HOW TO COMPLETE THIS TASK. Where in the data below does the word "Jessica" appear? Copy each line that holds it.

GIVEN DATA.
· · ·

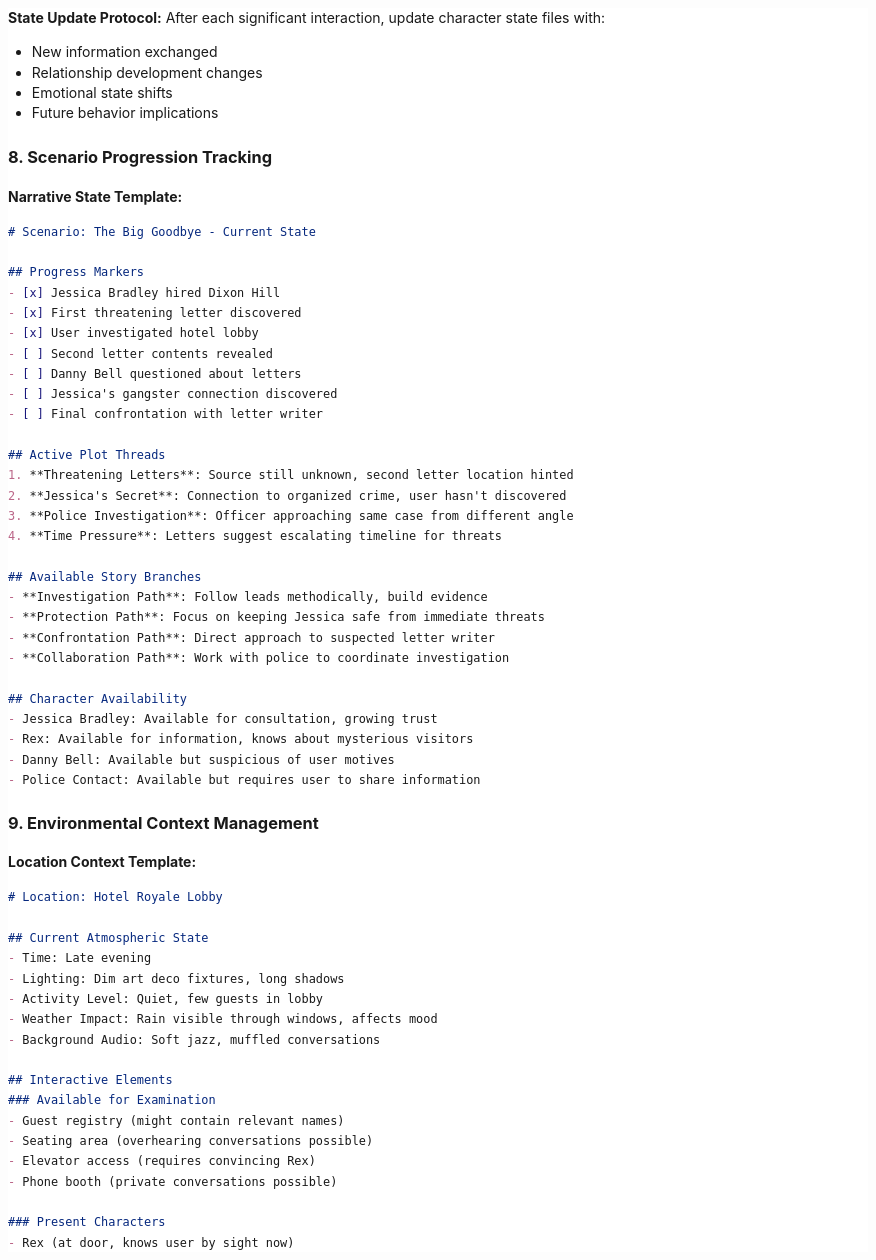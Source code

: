 **State Update Protocol:**
After each significant interaction, update character state files with:

- New information exchanged
- Relationship development changes
- Emotional state shifts
- Future behavior implications

### 8. Scenario Progression Tracking

**Narrative State Template:**

```markdown
# Scenario: The Big Goodbye - Current State

## Progress Markers
- [x] Jessica Bradley hired Dixon Hill
- [x] First threatening letter discovered  
- [x] User investigated hotel lobby
- [ ] Second letter contents revealed
- [ ] Danny Bell questioned about letters
- [ ] Jessica's gangster connection discovered
- [ ] Final confrontation with letter writer

## Active Plot Threads
1. **Threatening Letters**: Source still unknown, second letter location hinted
2. **Jessica's Secret**: Connection to organized crime, user hasn't discovered
3. **Police Investigation**: Officer approaching same case from different angle
4. **Time Pressure**: Letters suggest escalating timeline for threats

## Available Story Branches
- **Investigation Path**: Follow leads methodically, build evidence
- **Protection Path**: Focus on keeping Jessica safe from immediate threats
- **Confrontation Path**: Direct approach to suspected letter writer  
- **Collaboration Path**: Work with police to coordinate investigation

## Character Availability
- Jessica Bradley: Available for consultation, growing trust
- Rex: Available for information, knows about mysterious visitors
- Danny Bell: Available but suspicious of user motives
- Police Contact: Available but requires user to share information
```

### 9. Environmental Context Management

**Location Context Template:**

```markdown
# Location: Hotel Royale Lobby

## Current Atmospheric State
- Time: Late evening  
- Lighting: Dim art deco fixtures, long shadows
- Activity Level: Quiet, few guests in lobby
- Weather Impact: Rain visible through windows, affects mood
- Background Audio: Soft jazz, muffled conversations

## Interactive Elements
### Available for Examination
- Guest registry (might contain relevant names)
- Seating area (overhearing conversations possible)
- Elevator access (requires convincing Rex)
- Phone booth (private conversations possible)

### Present Characters
- Rex (at door, knows user by sight now)
```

· · ·

SOLVED PROBLEM.
- [x] Jessica Bradley hired Dixon Hill
- [ ] Jessica's gangster connection discovered
2. **Jessica's Secret**: Connection to organized crime, user hasn't discovered
- **Protection Path**: Focus on keeping Jessica safe from immediate threats
- Jessica Bradley: Available for consultation, growing trust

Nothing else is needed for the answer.